(Dataset records)

◇ ◇ ◇ ◇ ◇ ◇ ◇

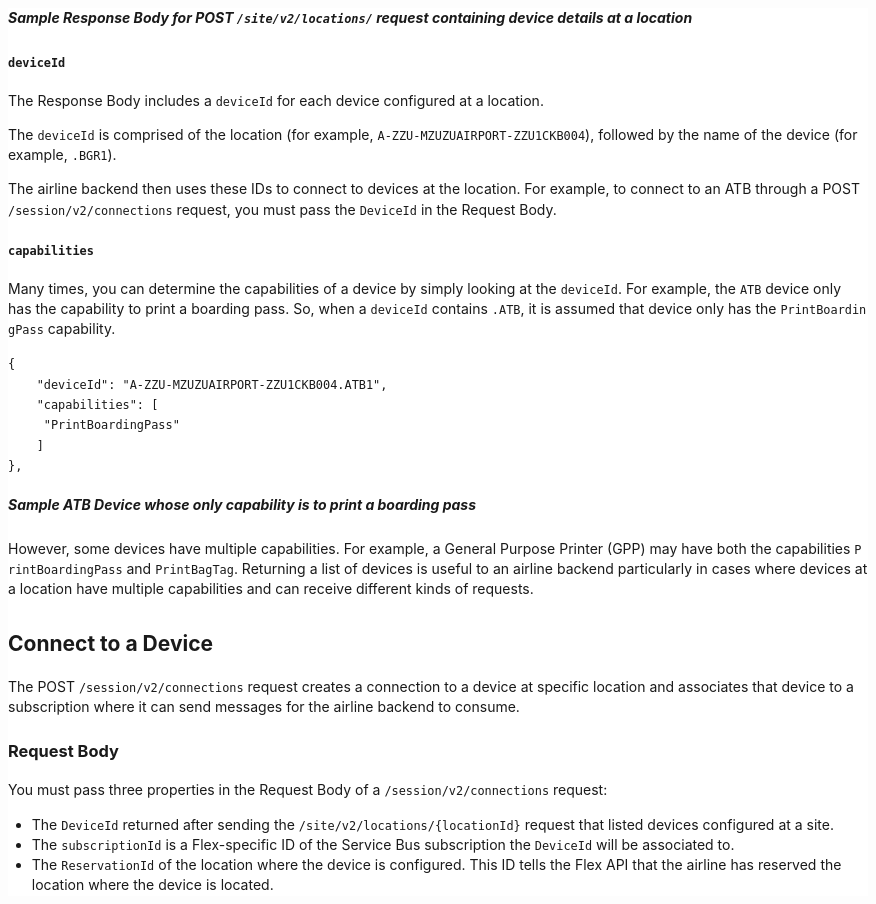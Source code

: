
 ```JSON
```

##### Sample Response Body for POST `/site/v2/locations/` request containing device details at a location

#### `deviceId`

The Response Body includes a `deviceId` for each device configured at a location.

The `deviceId` is comprised of the location (for example, `A-ZZU-MZUZUAIRPORT-ZZU1CKB004`), followed by the name of the device (for example, `.BGR1`).

The airline backend then uses these IDs to connect to devices at the location. For example, to connect to an ATB through a POST `/session/v2/connections` request, you must pass the `DeviceId` in the Request Body.

#### `capabilities`

Many times, you can determine the capabilities of a device by simply looking at the `deviceId`. For example, the `ATB` device only has the capability to print a boarding pass. So, when a `deviceId` contains `.ATB`, it is assumed that device only has the `PrintBoardingPass` capability.

    {
        "deviceId": "A-ZZU-MZUZUAIRPORT-ZZU1CKB004.ATB1",
        "capabilities": [
         "PrintBoardingPass"
        ]
    },

##### Sample ATB Device whose only capability is to print a boarding pass

However, some devices have multiple capabilities. For example, a General Purpose Printer (GPP) may have both the capabilities `PrintBoardingPass` and `PrintBagTag`. Returning a list of devices is useful to an airline backend particularly in cases where devices at a location have multiple capabilities and can receive different kinds of requests.

## Connect to a Device

The POST `/session/v2/connections` request creates a connection to a device at specific location and associates that device to a subscription where it can send messages for the airline backend to consume.

### Request Body

You must pass three properties in the Request Body of a `/session/v2/connections` request:

-   The `DeviceId` returned after sending the `/site/v2/locations/{locationId}` request that listed devices configured at a site.
-   The `subscriptionId` is a Flex-specific ID of the Service Bus subscription the `DeviceId` will be associated to.
-   The `ReservationId` of the location where the device is configured. This ID tells the Flex API that the airline has reserved the location where the device is located.
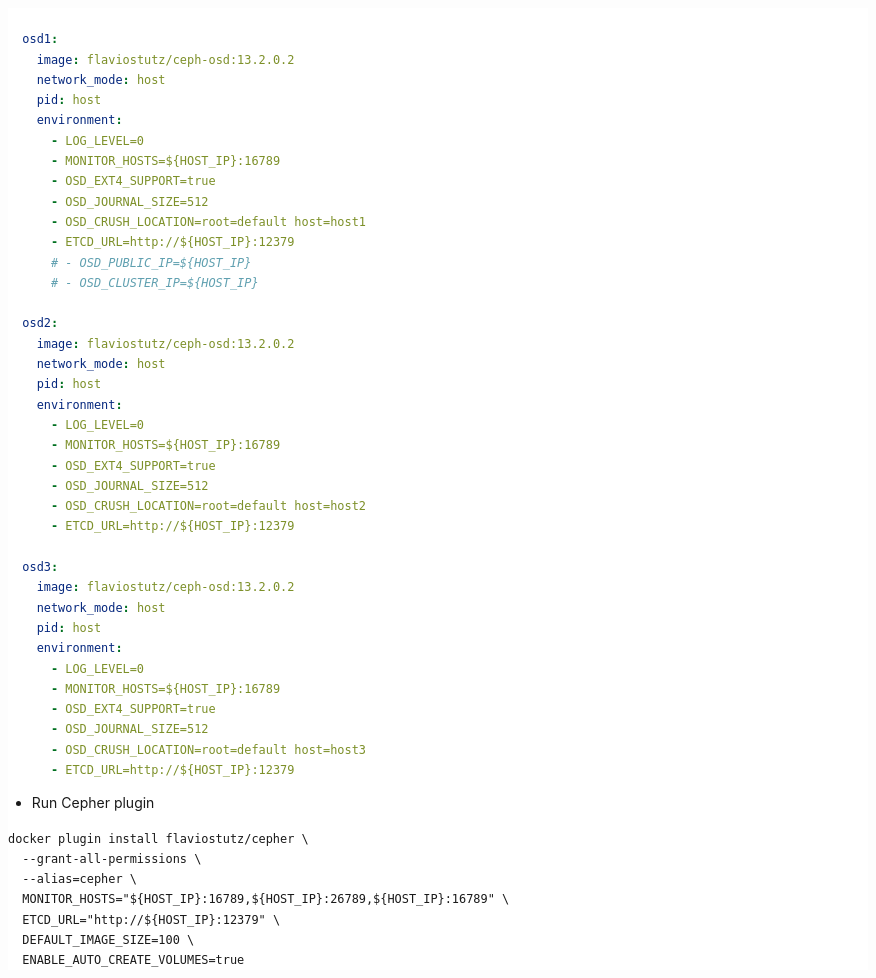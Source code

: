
 ```yaml

  osd1:
    image: flaviostutz/ceph-osd:13.2.0.2
    network_mode: host
    pid: host
    environment:
      - LOG_LEVEL=0
      - MONITOR_HOSTS=${HOST_IP}:16789
      - OSD_EXT4_SUPPORT=true
      - OSD_JOURNAL_SIZE=512
      - OSD_CRUSH_LOCATION=root=default host=host1
      - ETCD_URL=http://${HOST_IP}:12379
      # - OSD_PUBLIC_IP=${HOST_IP}
      # - OSD_CLUSTER_IP=${HOST_IP}

  osd2:
    image: flaviostutz/ceph-osd:13.2.0.2
    network_mode: host
    pid: host
    environment:
      - LOG_LEVEL=0
      - MONITOR_HOSTS=${HOST_IP}:16789
      - OSD_EXT4_SUPPORT=true
      - OSD_JOURNAL_SIZE=512
      - OSD_CRUSH_LOCATION=root=default host=host2
      - ETCD_URL=http://${HOST_IP}:12379

  osd3:
    image: flaviostutz/ceph-osd:13.2.0.2
    network_mode: host
    pid: host
    environment:
      - LOG_LEVEL=0
      - MONITOR_HOSTS=${HOST_IP}:16789
      - OSD_EXT4_SUPPORT=true
      - OSD_JOURNAL_SIZE=512
      - OSD_CRUSH_LOCATION=root=default host=host3
      - ETCD_URL=http://${HOST_IP}:12379

```

* Run Cepher plugin

```shell script
docker plugin install flaviostutz/cepher \
  --grant-all-permissions \
  --alias=cepher \
  MONITOR_HOSTS="${HOST_IP}:16789,${HOST_IP}:26789,${HOST_IP}:16789" \
  ETCD_URL="http://${HOST_IP}:12379" \
  DEFAULT_IMAGE_SIZE=100 \
  ENABLE_AUTO_CREATE_VOLUMES=true

```
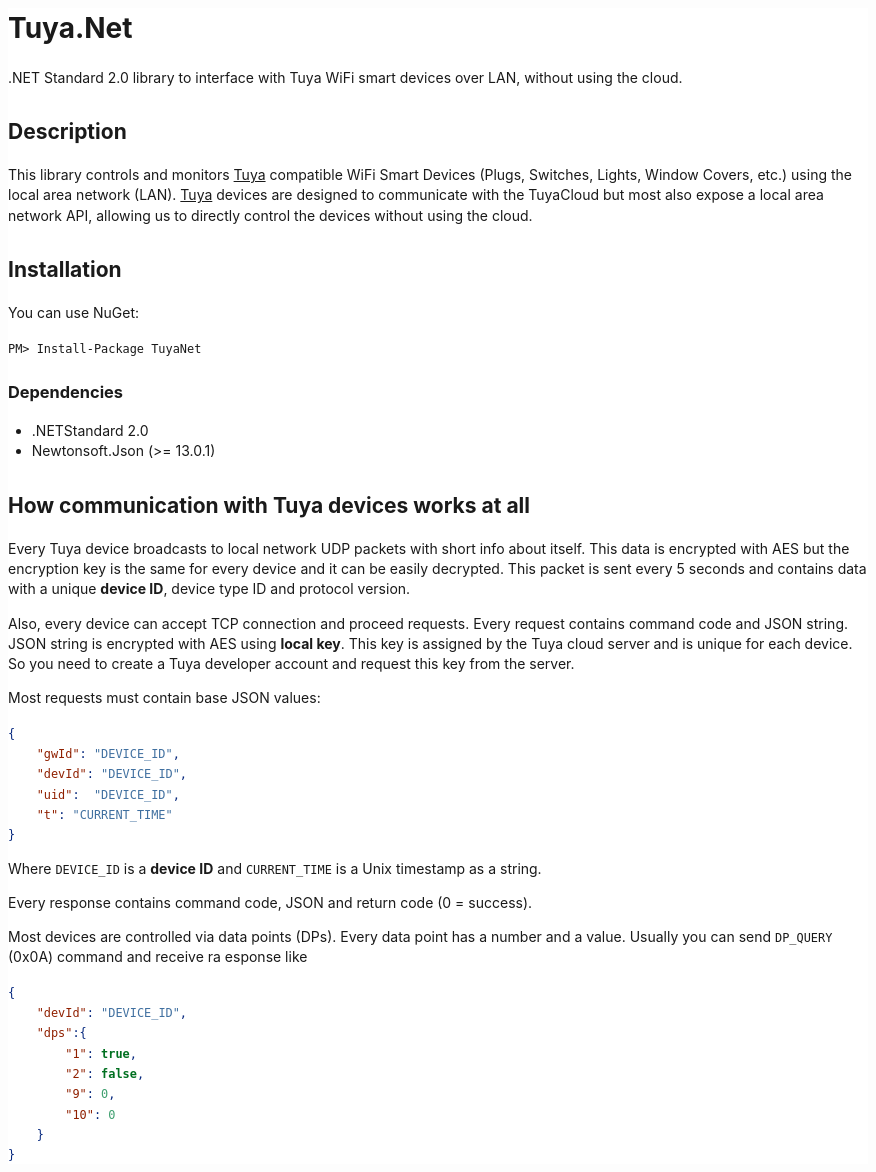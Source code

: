 # Tuya.Net

.NET Standard 2.0 library to interface with Tuya WiFi smart devices over LAN, without using the cloud.

## Description

This library controls and monitors [Tuya](https://en.tuya.com/) compatible WiFi Smart Devices (Plugs, Switches, Lights, Window Covers, etc.) using the local area network (LAN). [Tuya](https://en.tuya.com/) devices are designed to communicate with the TuyaCloud but most also expose a local area network API, allowing us to directly control the devices without using the cloud.

## Installation

You can use NuGet:
```
PM> Install-Package TuyaNet
```

### Dependencies

* .NETStandard 2.0
* Newtonsoft.Json (>= 13.0.1)

## How communication with Tuya devices works at all

Every Tuya device broadcasts to local network UDP packets with short info about itself. This data is encrypted with AES but the encryption key is the same for every device and it can be easily decrypted. This packet is sent every 5 seconds and contains data with a unique **device ID**, device type ID and protocol version.

Also, every device can accept TCP connection and proceed requests. Every request contains command code and JSON string. JSON string is encrypted with AES using **local key**. This key is assigned by the Tuya cloud server and is unique for each device. So you need to create a Tuya developer account and request this key from the server.

Most requests must contain base JSON values:
```JSON
{
    "gwId": "DEVICE_ID",
    "devId": "DEVICE_ID",
    "uid":  "DEVICE_ID",
    "t": "CURRENT_TIME"
}
```
Where `DEVICE_ID` is a **device ID** and `CURRENT_TIME` is a Unix timestamp as a string.

Every response contains command code, JSON and return code (0 = success).

Most devices are controlled via data points (DPs). Every data point has a number and a value. Usually you can send `DP_QUERY` (0x0A) command and receive ra esponse like
```JSON
{
    "devId": "DEVICE_ID",
    "dps":{
        "1": true,
        "2": false,
        "9": 0,
        "10": 0
    }
}
```
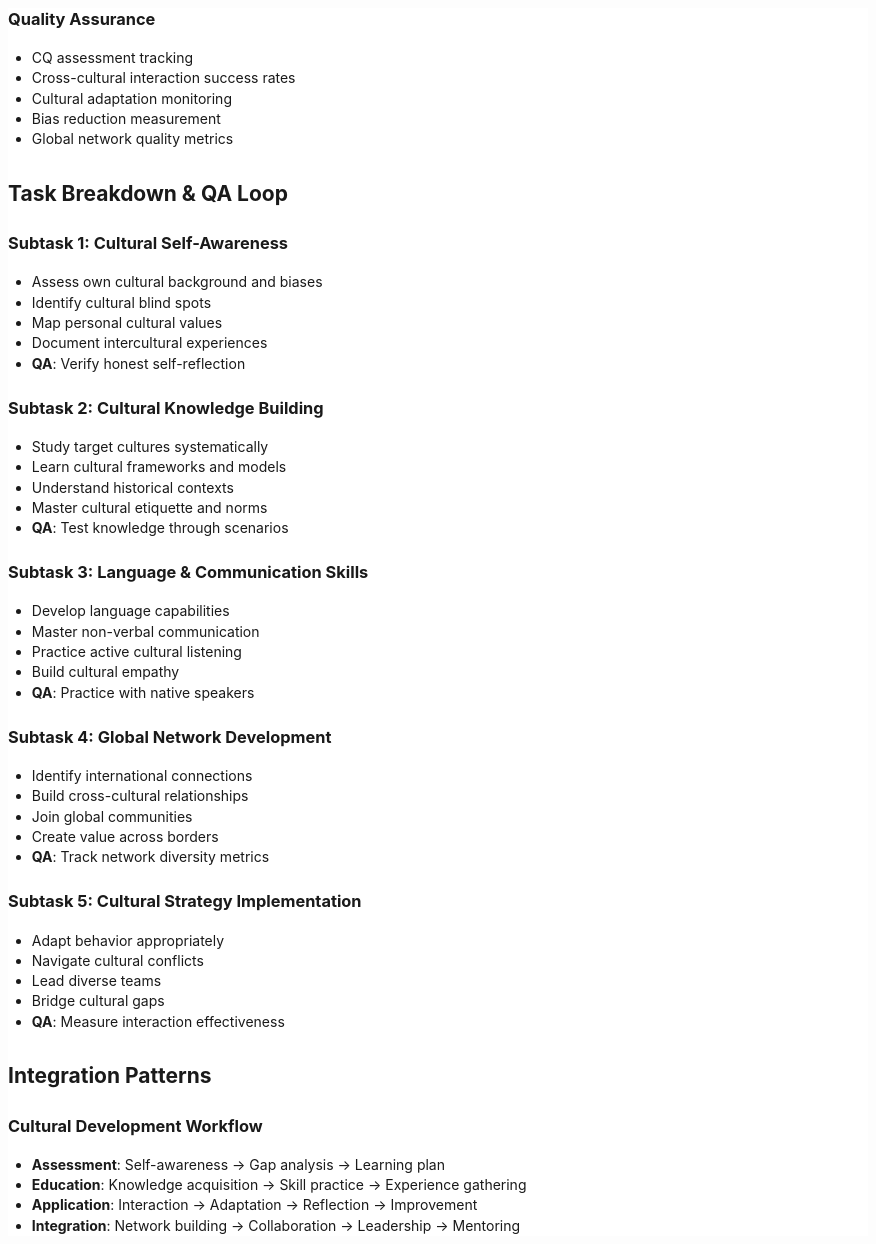 ### Quality Assurance
- CQ assessment tracking
- Cross-cultural interaction success rates
- Cultural adaptation monitoring
- Bias reduction measurement
- Global network quality metrics

## Task Breakdown & QA Loop

### Subtask 1: Cultural Self-Awareness
- Assess own cultural background and biases
- Identify cultural blind spots
- Map personal cultural values
- Document intercultural experiences
- **QA**: Verify honest self-reflection

### Subtask 2: Cultural Knowledge Building
- Study target cultures systematically
- Learn cultural frameworks and models
- Understand historical contexts
- Master cultural etiquette and norms
- **QA**: Test knowledge through scenarios

### Subtask 3: Language & Communication Skills
- Develop language capabilities
- Master non-verbal communication
- Practice active cultural listening
- Build cultural empathy
- **QA**: Practice with native speakers

### Subtask 4: Global Network Development
- Identify international connections
- Build cross-cultural relationships
- Join global communities
- Create value across borders
- **QA**: Track network diversity metrics

### Subtask 5: Cultural Strategy Implementation
- Adapt behavior appropriately
- Navigate cultural conflicts
- Lead diverse teams
- Bridge cultural gaps
- **QA**: Measure interaction effectiveness

## Integration Patterns

### Cultural Development Workflow
- **Assessment**: Self-awareness → Gap analysis → Learning plan
- **Education**: Knowledge acquisition → Skill practice → Experience gathering
- **Application**: Interaction → Adaptation → Reflection → Improvement
- **Integration**: Network building → Collaboration → Leadership → Mentoring
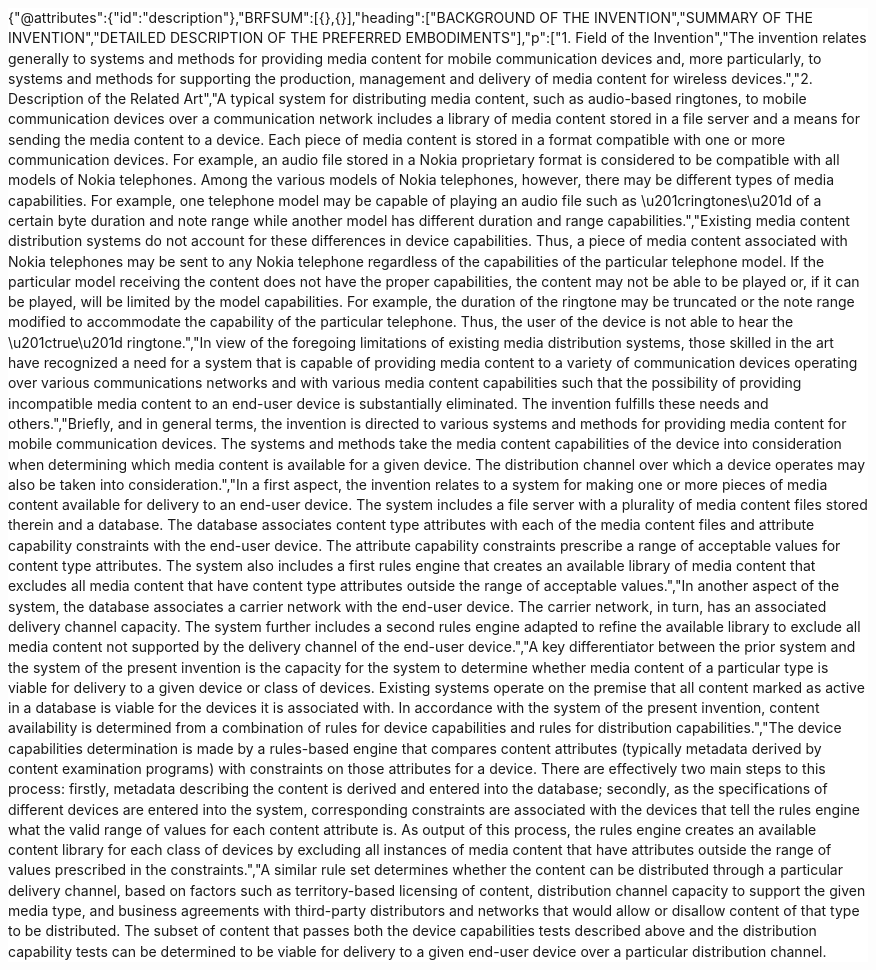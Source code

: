 {"@attributes":{"id":"description"},"BRFSUM":[{},{}],"heading":["BACKGROUND OF THE INVENTION","SUMMARY OF THE INVENTION","DETAILED DESCRIPTION OF THE PREFERRED EMBODIMENTS"],"p":["1. Field of the Invention","The invention relates generally to systems and methods for providing media content for mobile communication devices and, more particularly, to systems and methods for supporting the production, management and delivery of media content for wireless devices.","2. Description of the Related Art","A typical system for distributing media content, such as audio-based ringtones, to mobile communication devices over a communication network includes a library of media content stored in a file server and a means for sending the media content to a device. Each piece of media content is stored in a format compatible with one or more communication devices. For example, an audio file stored in a Nokia proprietary format is considered to be compatible with all models of Nokia telephones. Among the various models of Nokia telephones, however, there may be different types of media capabilities. For example, one telephone model may be capable of playing an audio file such as \u201cringtones\u201d of a certain byte duration and note range while another model has different duration and range capabilities.","Existing media content distribution systems do not account for these differences in device capabilities. Thus, a piece of media content associated with Nokia telephones may be sent to any Nokia telephone regardless of the capabilities of the particular telephone model. If the particular model receiving the content does not have the proper capabilities, the content may not be able to be played or, if it can be played, will be limited by the model capabilities. For example, the duration of the ringtone may be truncated or the note range modified to accommodate the capability of the particular telephone. Thus, the user of the device is not able to hear the \u201ctrue\u201d ringtone.","In view of the foregoing limitations of existing media distribution systems, those skilled in the art have recognized a need for a system that is capable of providing media content to a variety of communication devices operating over various communications networks and with various media content capabilities such that the possibility of providing incompatible media content to an end-user device is substantially eliminated. The invention fulfills these needs and others.","Briefly, and in general terms, the invention is directed to various systems and methods for providing media content for mobile communication devices. The systems and methods take the media content capabilities of the device into consideration when determining which media content is available for a given device. The distribution channel over which a device operates may also be taken into consideration.","In a first aspect, the invention relates to a system for making one or more pieces of media content available for delivery to an end-user device. The system includes a file server with a plurality of media content files stored therein and a database. The database associates content type attributes with each of the media content files and attribute capability constraints with the end-user device. The attribute capability constraints prescribe a range of acceptable values for content type attributes. The system also includes a first rules engine that creates an available library of media content that excludes all media content that have content type attributes outside the range of acceptable values.","In another aspect of the system, the database associates a carrier network with the end-user device. The carrier network, in turn, has an associated delivery channel capacity. The system further includes a second rules engine adapted to refine the available library to exclude all media content not supported by the delivery channel of the end-user device.","A key differentiator between the prior system and the system of the present invention is the capacity for the system to determine whether media content of a particular type is viable for delivery to a given device or class of devices. Existing systems operate on the premise that all content marked as active in a database is viable for the devices it is associated with. In accordance with the system of the present invention, content availability is determined from a combination of rules for device capabilities and rules for distribution capabilities.","The device capabilities determination is made by a rules-based engine that compares content attributes (typically metadata derived by content examination programs) with constraints on those attributes for a device. There are effectively two main steps to this process: firstly, metadata describing the content is derived and entered into the database; secondly, as the specifications of different devices are entered into the system, corresponding constraints are associated with the devices that tell the rules engine what the valid range of values for each content attribute is. As output of this process, the rules engine creates an available content library for each class of devices by excluding all instances of media content that have attributes outside the range of values prescribed in the constraints.","A similar rule set determines whether the content can be distributed through a particular delivery channel, based on factors such as territory-based licensing of content, distribution channel capacity to support the given media type, and business agreements with third-party distributors and networks that would allow or disallow content of that type to be distributed. The subset of content that passes both the device capabilities tests described above and the distribution capability tests can be determined to be viable for delivery to a given end-user device over a particular distribution channel.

◇ ◇ ◇ ◇ ◇ ◇ ◇

> _Work to be completed_:
After locating the line with "This library controls" above, return that line and every later line through the one with "Every Tuya device", word for word and with nothing else.

> _Result of this exercise_:
This library controls and monitors [Tuya](https://en.tuya.com/) compatible WiFi Smart Devices (Plugs, Switches, Lights, Window Covers, etc.) using the local area network (LAN). [Tuya](https://en.tuya.com/) devices are designed to communicate with the TuyaCloud but most also expose a local area network API, allowing us to directly control the devices without using the cloud.

## Installation

You can use NuGet:
```
PM> Install-Package TuyaNet
```

### Dependencies

* .NETStandard 2.0
* Newtonsoft.Json (>= 13.0.1)

## How communication with Tuya devices works at all

Every Tuya device broadcasts to local network UDP packets with short info about itself. This data is encrypted with AES but the encryption key is the same for every device and it can be easily decrypted. This packet is sent every 5 seconds and contains data with a unique **device ID**, device type ID and protocol version.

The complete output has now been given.